Die Infrastruktur der Stadt jedenfalls scheint nicht unsterblich zu sein. Tempel verfallen, Fassaden bröckeln. Niemand, der sich um wichtige Gebäude der Stadt, die einst als Perle des Orients galt, kümmert, sagt die Galeristin Angelika Euchner. Sie selbst hat 2010 die syrische Hauptstadt Damaskus besucht und nun Bilder von fünf Künstlern, die die Stadt porträtieren, in ihrer Galerie vereint. Sie möchte vordergründig schöne Seiten der syrischen Stadt hervorheben, Augenblicke, verschiedene Facetten, das Alltagsleben der Menschen dort. Die meisten Aufnahmen sind in den Jahren 2006 bis 2011 entstanden. Betrachtet man diese Bilder, scheinen sie aus heutiger Sicht, fast wie aus einer anderen Zeit zu stammen. Wie geschichtliche Dokumente, die an eine frühere Ära erinnern sollen, die längst der Vergangenheit angehört. Glückliche Kinder in den Straßen, die spielen und unbeschwert lachend in die Kamera schauen. Menschen bei der Arbeit auf den Märkten, den Souks. Immer mit einem Lächeln im Gesicht. Farbenfroh, klar und den Betrachter stets fokussierend, so präsentieren sich die Menschen vor der Kamera des Dokumentarfotografen Dietmar Riemann.

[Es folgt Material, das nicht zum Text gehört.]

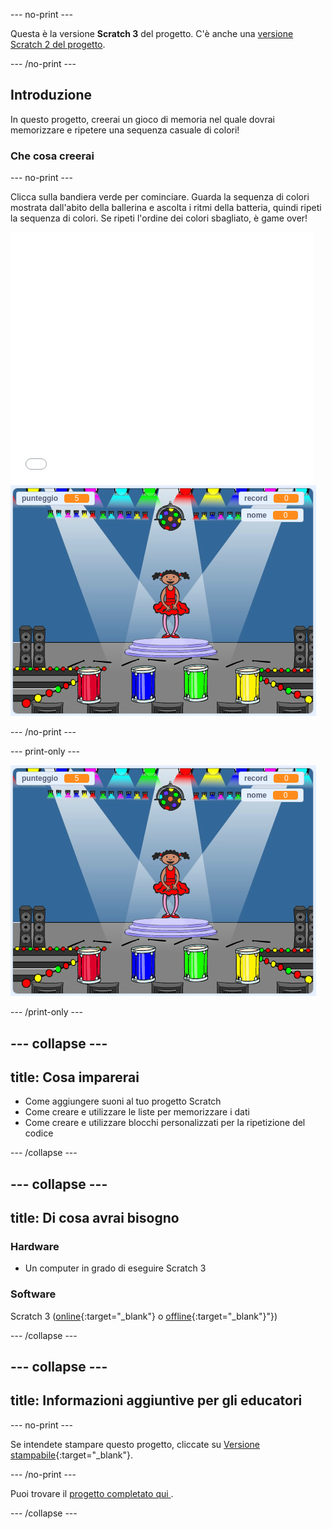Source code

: --- no-print ---

Questa è la versione **Scratch 3** del progetto. C'è anche una [versione Scratch 2 del progetto](https://projects.raspberrypi.org/en/projects/memory-scratch2).

--- /no-print ---

## Introduzione

In questo progetto, creerai un gioco di memoria nel quale dovrai memorizzare e ripetere una sequenza casuale di colori!

### Che cosa creerai

--- no-print ---

Clicca sulla bandiera verde per cominciare. Guarda la sequenza di colori mostrata dall'abito della ballerina e ascolta i ritmi della batteria, quindi ripeti la sequenza di colori. Se ripeti l'ordine dei colori sbagliato, è game over!

<div class="scratch-preview">
  <iframe allowtransparency="true" width="485" height="402" src="//scratch.mit.edu/projects/embed/394572128/?autostart=false" frameborder="0" allowfullscreen scrolling="no" mark="crwd-mark"></iframe> <img src="images/screenshot.png" />
</div>

--- /no-print ---

--- print-only ---

![screenshot del gioco finito](images/screenshot.png)

--- /print-only ---

--- collapse ---
---
title: Cosa imparerai
---
+ Come aggiungere suoni al tuo progetto Scratch
+ Come creare e utilizzare le liste per memorizzare i dati
+ Come creare e utilizzare blocchi personalizzati per la ripetizione del codice

--- /collapse ---

--- collapse ---
---
title: Di cosa avrai bisogno
---
### Hardware

+ Un computer in grado di eseguire Scratch 3

### Software

Scratch 3 ([online](https://rpf.io/scratchon){:target="_blank"} o [offline](https://rpf.io/scratchoff){:target="_blank"}"})

--- /collapse ---

--- collapse ---
---
title: Informazioni aggiuntive per gli educatori
---
--- no-print ---

Se intendete stampare questo progetto, cliccate su [Versione stampabile](https://projects.raspberrypi.org/it-IT/projects/memory/print){:target="_blank"}.

--- /no-print ---

Puoi trovare il [progetto completato qui ](http://rpf.io/p/it-IT/memory-get).

--- /collapse ---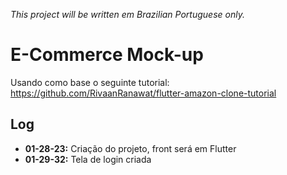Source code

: *This project will be written em Brazilian Portuguese only.*

# E-Commerce Mock-up

Usando como base o seguinte tutorial: https://github.com/RivaanRanawat/flutter-amazon-clone-tutorial

## Log
- **01-28-23:** 
Criação do projeto, front será em Flutter
- **01-29-32:**
Tela de login criada
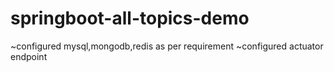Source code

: # springboot-all-topics-demo

~configured mysql,mongodb,redis as per requirement
~configured actuator endpoint
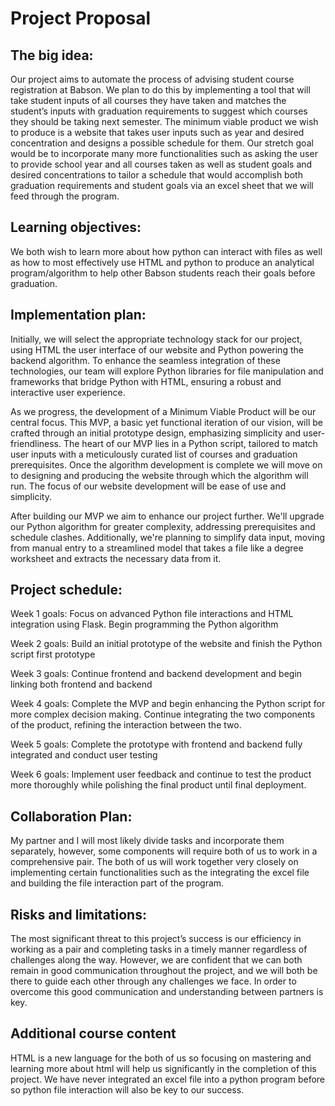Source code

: # Project Proposal

## The big idea: 

Our project aims to automate the process of advising student course registration at Babson. We plan to do this by implementing a tool that will take student inputs of all courses they have taken and matches the student’s inputs with graduation requirements to suggest which courses they should be taking next semester. The minimum viable product we wish to produce is a website that takes user inputs such as year and desired concentration and designs a possible schedule for them. Our stretch goal would be to incorporate many more functionalities such as asking the user to provide school year and all courses taken as well as student goals and desired concentrations to tailor a schedule that would accomplish both graduation requirements and student goals via an excel sheet that we will feed through the program.  

 

## Learning objectives: 

We both wish to learn more about how python can interact with files as well as how to most effectively use HTML and python to produce an analytical program/algorithm to help other Babson students reach their goals before graduation.  

 

## Implementation plan: 

Initially, we will select the appropriate technology stack for our project, using HTML the user interface of our website and Python powering the backend algorithm. To enhance the seamless integration of these technologies, our team will explore Python libraries for file manipulation and frameworks that bridge Python with HTML, ensuring a robust and interactive user experience. 

As we progress, the development of a Minimum Viable Product will be our central focus. This MVP, a basic yet functional iteration of our vision, will be crafted through an initial prototype design, emphasizing simplicity and user-friendliness. The heart of our MVP lies in a Python script, tailored to match user inputs with a meticulously curated list of courses and graduation prerequisites. Once the algorithm development is complete we will move on to designing and producing the website through which the algorithm will run. The focus of our website development will be ease of use and simplicity.  

After building our MVP we aim to enhance our project further. We'll upgrade our Python algorithm for greater complexity, addressing prerequisites and schedule clashes. Additionally, we're planning to simplify data input, moving from manual entry to a streamlined model that takes a file like a degree worksheet and extracts the necessary data from it.  

 

## Project schedule: 

Week 1 goals: Focus on advanced Python file interactions and HTML integration using Flask. Begin programming the Python algorithm 

 

Week 2 goals: Build an initial prototype of the website and finish the Python script first prototype  

 

Week 3 goals: Continue frontend and backend development and begin linking both frontend and backend 

Week 4 goals: Complete the MVP and begin enhancing the Python script for more complex decision making. Continue integrating the two components of the product, refining the interaction between the two. 

Week 5 goals: Complete the prototype with frontend and backend fully integrated and conduct user testing 

Week 6 goals: Implement user feedback and continue to test the product more thoroughly while polishing the final product until final deployment. 

 

## Collaboration Plan:  

My partner and I will most likely divide tasks and incorporate them separately, however, some components will require both of us to work in a comprehensive pair. The both of us will work together very closely on implementing certain functionalities such as the integrating the excel file and building the file interaction part of the program. 

## Risks and limitations: 

The most significant threat to this project’s success is our efficiency in working as a pair and completing tasks in a timely manner regardless of challenges along the way. However, we are confident that we can both remain in good communication throughout the project, and we will both be there to guide each other through any challenges we face. In order to overcome this good communication and understanding between partners is key. 

## Additional course content 

HTML is a new language for the both of us so focusing on mastering and learning more about html will help us significantly in the completion of this project. We have never integrated an excel file into a python program before so python file interaction will also be key to our success. 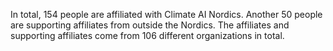 In total, 154 people are affiliated with Climate AI Nordics. Another 50 people are supporting affiliates from outside the Nordics. The affiliates and supporting affiliates come from 106 different organizations in total.
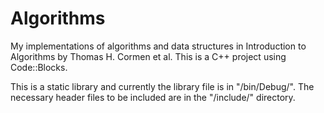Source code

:# Algorithms
My implementations of algorithms and data structures in Introduction to Algorithms by Thomas H. Cormen et al. This is a C++ project using Code::Blocks. 

This is a static library and currently the library file is in "/bin/Debug/". The necessary header files to be included are in the "/include/" directory. 
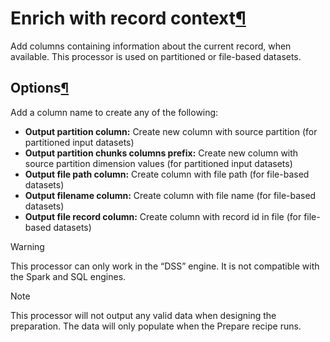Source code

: Enrich with record context[¶](#enrich-with-record-context "Permalink to this heading")
======================================================================================


Add columns containing information about the current record, when available. This processor is used on partitioned or file\-based datasets.



Options[¶](#options "Permalink to this heading")
------------------------------------------------


Add a column name to create any of the following:


* **Output partition column:** Create new column with source partition (for partitioned input datasets)
* **Output partition chunks columns prefix:** Create new column with source partition dimension values (for partitioned input datasets)
* **Output file path column:** Create column with file path (for file\-based datasets)
* **Output filename column:** Create column with file name (for file\-based datasets)
* **Output file record column:** Create column with record id in file (for file\-based datasets)



Warning


This processor can only work in the “DSS” engine. It is not compatible with the Spark and SQL engines.




Note


This processor will not output any valid data when designing the preparation. The data will only populate when the Prepare recipe runs.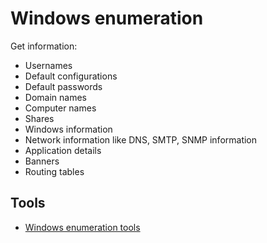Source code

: # Windows enumeration

Get information:

* Usernames
* Default configurations
* Default passwords
* Domain names
* Computer names
* Shares
* Windows information
* Network information like DNS, SMTP, SNMP information
* Application details
* Banners
* Routing tables

## Tools

* [Windows enumeration tools](red-testlab:docs/enum/windows)


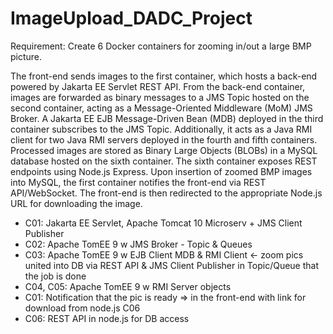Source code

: # ImageUpload_DADC_Project

Requirement: 
Create 6 Docker containers for zooming in/out a large BMP picture.

The front-end sends images to the first container, which hosts a back-end powered by Jakarta EE Servlet REST API.
From the back-end container, images are forwarded as binary messages to a JMS Topic hosted on the second container, acting as a Message-Oriented Middleware (MoM) JMS Broker.
A Jakarta EE EJB Message-Driven Bean (MDB) deployed in the third container subscribes to the JMS Topic. Additionally, it acts as a Java RMI client for two Java RMI servers deployed in the fourth and fifth containers.
Processed images are stored as Binary Large Objects (BLOBs) in a MySQL database hosted on the sixth container. 
The sixth container exposes REST endpoints using Node.js Express. 
Upon insertion of zoomed BMP images into MySQL, the first container notifies the front-end via REST API/WebSocket. The front-end is then redirected to the appropriate Node.js URL for downloading the image.

* C01: Jakarta EE Servlet, Apache Tomcat 10 Microserv + JMS Client Publisher
* C02: Apache TomEE 9 w JMS Broker - Topic & Queues
* C03: Apache TomEE 9 w EJB Client MDB & RMI Client <- zoom pics united into DB via REST API & JMS Client Publisher in Topic/Queue that the job is done
* C04, C05: Apache TomEE 9 w RMI Server objects
* C01: Notification that the pic is ready => in the front-end with link for download from node.js C06
* C06: REST API in node.js for DB access
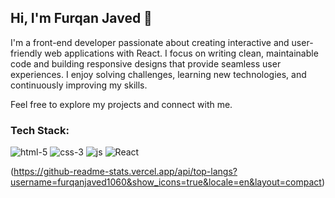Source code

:  <h2>Hi, I'm Furqan Javed 👋</h2>

I'm a front-end developer passionate about creating interactive and user-friendly web applications with React. I focus on writing clean, maintainable code and building responsive designs that provide seamless user experiences. I enjoy solving challenges, learning new technologies, and continuously improving my skills.

Feel free to explore my projects and connect with me.

<h3>Tech Stack:</h3>

![html-5](https://github.com/user-attachments/assets/a3450eb8-3dff-48ca-b7c2-86b5cf146b73) 
![css-3](https://github.com/user-attachments/assets/3f929ba3-bf78-4c24-b8fd-56b7563016f1) 
![js](https://github.com/user-attachments/assets/fc805c02-bf4a-415e-b46d-98e4472a1ff2) 
![React](https://github.com/user-attachments/assets/d60117b7-5255-4fe0-b89f-eb680a8f828f)

(https://github-readme-stats.vercel.app/api/top-langs?username=furqanjaved1060&show_icons=true&locale=en&layout=compact)
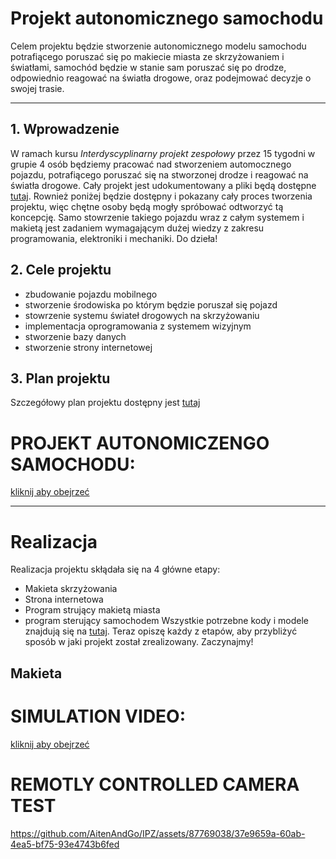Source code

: # Projekt autonomicznego samochodu 

Celem projektu będzie stworzenie autonomicznego modelu samochodu potrafiącego poruszać się po makiecie miasta ze skrzyżowaniem i światłami, samochód będzie w stanie sam poruszać się po drodze, odpowiednio reagować na światła drogowe, oraz podejmować decyzje o swojej trasie.

___
## 1. Wprowadzenie
W ramach kursu *Interdyscyplinarny projekt zespołowy* przez 15 tygodni w grupie 4 osób będziemy pracować nad stworzeniem automocznego pojazdu, potrafiącego poruszać się na stworzonej drodze i reagować na światła drogowe. Cały projekt jest udokumentowany a pliki będą dostępne [tutaj](https://github.com/AitenAndGo/IPZ "tutaj!"). Rownież poniżej będzie dostępny i pokazany cały proces tworzenia projektu, więc chętne osoby będą mogły spróbować odtworzyć tą koncepcję. Samo stowrzenie takiego pojazdu wraz z całym systemem i makietą jest zadaniem wymagającym dużej wiedzy z zakresu programowania, elektroniki i mechaniki. Do dzieła!

## 2. Cele projektu
+ zbudowanie pojazdu mobilnego
+ stworzenie środowiska po którym będzie poruszał się pojazd
+ stowrzenie systemu świateł drogowych na skrzyżowaniu
+ implementacja oprogramowania z systemem wizyjnym
+ stworzenie bazy danych
+ stworzenie strony internetowej

## 3. Plan projektu
Szczegółowy plan projektu dostępny jest [tutaj](https://github.com/AitenAndGo/IPZ/blob/main/Documentation/Plan.txt "tutaj!")

# PROJEKT AUTONOMICZENGO SAMOCHODU:
[kliknij aby obejrzeć](url_do_filmu)
    
___
# Realizacja
Realizacja projektu skłądała się na 4 główne etapy:
+ Makieta skrzyżowania
+ Strona internetowa
+ Program strujący makietą miasta
+ program sterujący samochodem
Wszystkie potrzebne kody i modele znajdują się na [tutaj](https://github.com/AitenAndGo/IPZ "tutaj!"). Teraz opiszę każdy z etapów, aby przybliżyć sposób w jaki projekt został zrealizowany.
Zaczynajmy!
##  Makieta


# SIMULATION VIDEO:
[kliknij aby obejrzeć](https://github.com/AitenAndGo/IPZ/assets/87769038/a0adc0f1-8832-4500-9a60-e44e0641514c "tutaj!")

# REMOTLY CONTROLLED CAMERA TEST
https://github.com/AitenAndGo/IPZ/assets/87769038/37e9659a-60ab-4ea5-bf75-93e4743b6fed





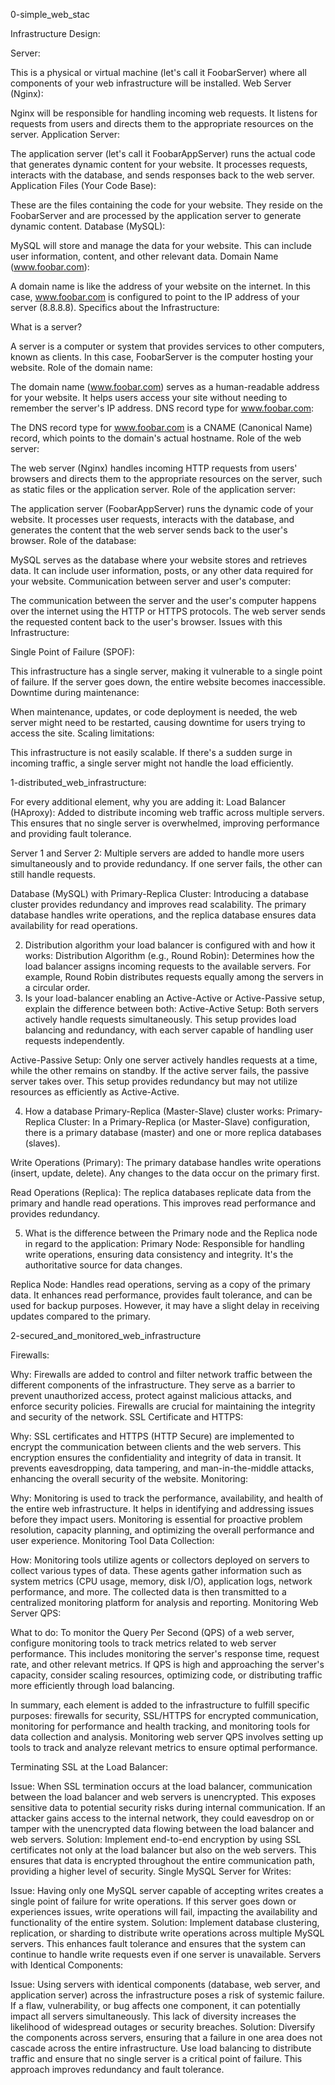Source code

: 0-simple_web_stac

Infrastructure Design:

Server:

This is a physical or virtual machine (let's call it FoobarServer) where all components of your web infrastructure will be installed.
Web Server (Nginx):

Nginx will be responsible for handling incoming web requests. It listens for requests from users and directs them to the appropriate resources on the server.
Application Server:

The application server (let's call it FoobarAppServer) runs the actual code that generates dynamic content for your website. It processes requests, interacts with the database, and sends responses back to the web server.
Application Files (Your Code Base):

These are the files containing the code for your website. They reside on the FoobarServer and are processed by the application server to generate dynamic content.
Database (MySQL):

MySQL will store and manage the data for your website. This can include user information, content, and other relevant data.
Domain Name (www.foobar.com):

A domain name is like the address of your website on the internet. In this case, www.foobar.com is configured to point to the IP address of your server (8.8.8.8).
Specifics about the Infrastructure:

What is a server?

A server is a computer or system that provides services to other computers, known as clients. In this case, FoobarServer is the computer hosting your website.
Role of the domain name:

The domain name (www.foobar.com) serves as a human-readable address for your website. It helps users access your site without needing to remember the server's IP address.
DNS record type for www.foobar.com:

The DNS record type for www.foobar.com is a CNAME (Canonical Name) record, which points to the domain's actual hostname.
Role of the web server:

The web server (Nginx) handles incoming HTTP requests from users' browsers and directs them to the appropriate resources on the server, such as static files or the application server.
Role of the application server:

The application server (FoobarAppServer) runs the dynamic code of your website. It processes user requests, interacts with the database, and generates the content that the web server sends back to the user's browser.
Role of the database:

MySQL serves as the database where your website stores and retrieves data. It can include user information, posts, or any other data required for your website.
Communication between server and user's computer:

The communication between the server and the user's computer happens over the internet using the HTTP or HTTPS protocols. The web server sends the requested content back to the user's browser.
Issues with this Infrastructure:

Single Point of Failure (SPOF):

This infrastructure has a single server, making it vulnerable to a single point of failure. If the server goes down, the entire website becomes inaccessible.
Downtime during maintenance:

When maintenance, updates, or code deployment is needed, the web server might need to be restarted, causing downtime for users trying to access the site.
Scaling limitations:

This infrastructure is not easily scalable. If there's a sudden surge in incoming traffic, a single server might not handle the load efficiently.


1-distributed_web_infrastructure:

 For every additional element, why you are adding it:
Load Balancer (HAproxy): Added to distribute incoming web traffic across multiple servers. This ensures that no single server is overwhelmed, improving performance and providing fault tolerance.

Server 1 and Server 2: Multiple servers are added to handle more users simultaneously and to provide redundancy. If one server fails, the other can still handle requests.

Database (MySQL) with Primary-Replica Cluster: Introducing a database cluster provides redundancy and improves read scalability. The primary database handles write operations, and the replica database ensures data availability for read operations.

2. Distribution algorithm your load balancer is configured with and how it works:
Distribution Algorithm (e.g., Round Robin): Determines how the load balancer assigns incoming requests to the available servers. For example, Round Robin distributes requests equally among the servers in a circular order.
3. Is your load-balancer enabling an Active-Active or Active-Passive setup, explain the difference between both:
Active-Active Setup: Both servers actively handle requests simultaneously. This setup provides load balancing and redundancy, with each server capable of handling user requests independently.

Active-Passive Setup: Only one server actively handles requests at a time, while the other remains on standby. If the active server fails, the passive server takes over. This setup provides redundancy but may not utilize resources as efficiently as Active-Active.

4. How a database Primary-Replica (Master-Slave) cluster works:
Primary-Replica Cluster: In a Primary-Replica (or Master-Slave) configuration, there is a primary database (master) and one or more replica databases (slaves).

Write Operations (Primary): The primary database handles write operations (insert, update, delete). Any changes to the data occur on the primary first.

Read Operations (Replica): The replica databases replicate data from the primary and handle read operations. This improves read performance and provides redundancy.

5. What is the difference between the Primary node and the Replica node in regard to the application:
Primary Node: Responsible for handling write operations, ensuring data consistency and integrity. It's the authoritative source for data changes.

Replica Node: Handles read operations, serving as a copy of the primary data. It enhances read performance, provides fault tolerance, and can be used for backup purposes. However, it may have a slight delay in receiving updates compared to the primary.

2-secured_and_monitored_web_infrastructure

Firewalls:

Why: Firewalls are added to control and filter network traffic between the different components of the infrastructure. They serve as a barrier to prevent unauthorized access, protect against malicious attacks, and enforce security policies. Firewalls are crucial for maintaining the integrity and security of the network.
SSL Certificate and HTTPS:

Why: SSL certificates and HTTPS (HTTP Secure) are implemented to encrypt the communication between clients and the web servers. This encryption ensures the confidentiality and integrity of data in transit. It prevents eavesdropping, data tampering, and man-in-the-middle attacks, enhancing the overall security of the website.
Monitoring:

Why: Monitoring is used to track the performance, availability, and health of the entire web infrastructure. It helps in identifying and addressing issues before they impact users. Monitoring is essential for proactive problem resolution, capacity planning, and optimizing the overall performance and user experience.
Monitoring Tool Data Collection:

How: Monitoring tools utilize agents or collectors deployed on servers to collect various types of data. These agents gather information such as system metrics (CPU usage, memory, disk I/O), application logs, network performance, and more. The collected data is then transmitted to a centralized monitoring platform for analysis and reporting.
Monitoring Web Server QPS:

What to do: To monitor the Query Per Second (QPS) of a web server, configure monitoring tools to track metrics related to web server performance. This includes monitoring the server's response time, request rate, and other relevant metrics. If QPS is high and approaching the server's capacity, consider scaling resources, optimizing code, or distributing traffic more efficiently through load balancing.

In summary, each element is added to the infrastructure to fulfill specific purposes: firewalls for security, SSL/HTTPS for encrypted communication, monitoring for performance and health tracking, and monitoring tools for data collection and analysis. Monitoring web server QPS involves setting up tools to track and analyze relevant metrics to ensure optimal performance.


Terminating SSL at the Load Balancer:

Issue: When SSL termination occurs at the load balancer, communication between the load balancer and web servers is unencrypted. This exposes sensitive data to potential security risks during internal communication. If an attacker gains access to the internal network, they could eavesdrop on or tamper with the unencrypted data flowing between the load balancer and web servers.
Solution: Implement end-to-end encryption by using SSL certificates not only at the load balancer but also on the web servers. This ensures that data is encrypted throughout the entire communication path, providing a higher level of security.
Single MySQL Server for Writes:

Issue: Having only one MySQL server capable of accepting writes creates a single point of failure for write operations. If this server goes down or experiences issues, write operations will fail, impacting the availability and functionality of the entire system.
Solution: Implement database clustering, replication, or sharding to distribute write operations across multiple MySQL servers. This enhances fault tolerance and ensures that the system can continue to handle write requests even if one server is unavailable.
Servers with Identical Components:

Issue: Using servers with identical components (database, web server, and application server) across the infrastructure poses a risk of systemic failure. If a flaw, vulnerability, or bug affects one component, it can potentially impact all servers simultaneously. This lack of diversity increases the likelihood of widespread outages or security breaches.
Solution: Diversify the components across servers, ensuring that a failure in one area does not cascade across the entire infrastructure. Use load balancing to distribute traffic and ensure that no single server is a critical point of failure. This approach improves redundancy and fault tolerance.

Ganz anders die Schnappschussfotografien von Manuel Kaufmann, die eigentlich vergrößerte Polaroidbilder sind. Verschwommen, unklar, unscharf. Junge Männer, die im Taxi ein Plakat ihres Vorbilds al-Assads hängen haben.
Auch die Bilder von Kathi Sarue und dem Potsdamer Künstler Ernst J. Petras sind oftmals verschwommen. Wie auf einem Basar angeordnet, hängen die Aufnahmen an der Wand . Holzrahmen, Goldrahmen, Plastikrahmen, rahmenlos. Überbelichtet, unterbelichtet, verschwommen, unscharf. Stadtporträts. Momente. Der Auslöser wurde gedrückt, das Bild wurde gedruckt. Immer wieder mischen sich Plakate mit dem Konterfei von Präsident al-Assad ins Stadtbild. Die Damaszener setzen der traurigen Situation im Land ihren fröhlichen Blick entgegen. Er will sagen, dass es ihnen gut geht, dass sie sich mit ihrem Leben arrangiert haben. Hoffnungsvoll und zuversichtlich ist er, trotz der vielen Behelfssituationen in den schwierigen Lebensumständen.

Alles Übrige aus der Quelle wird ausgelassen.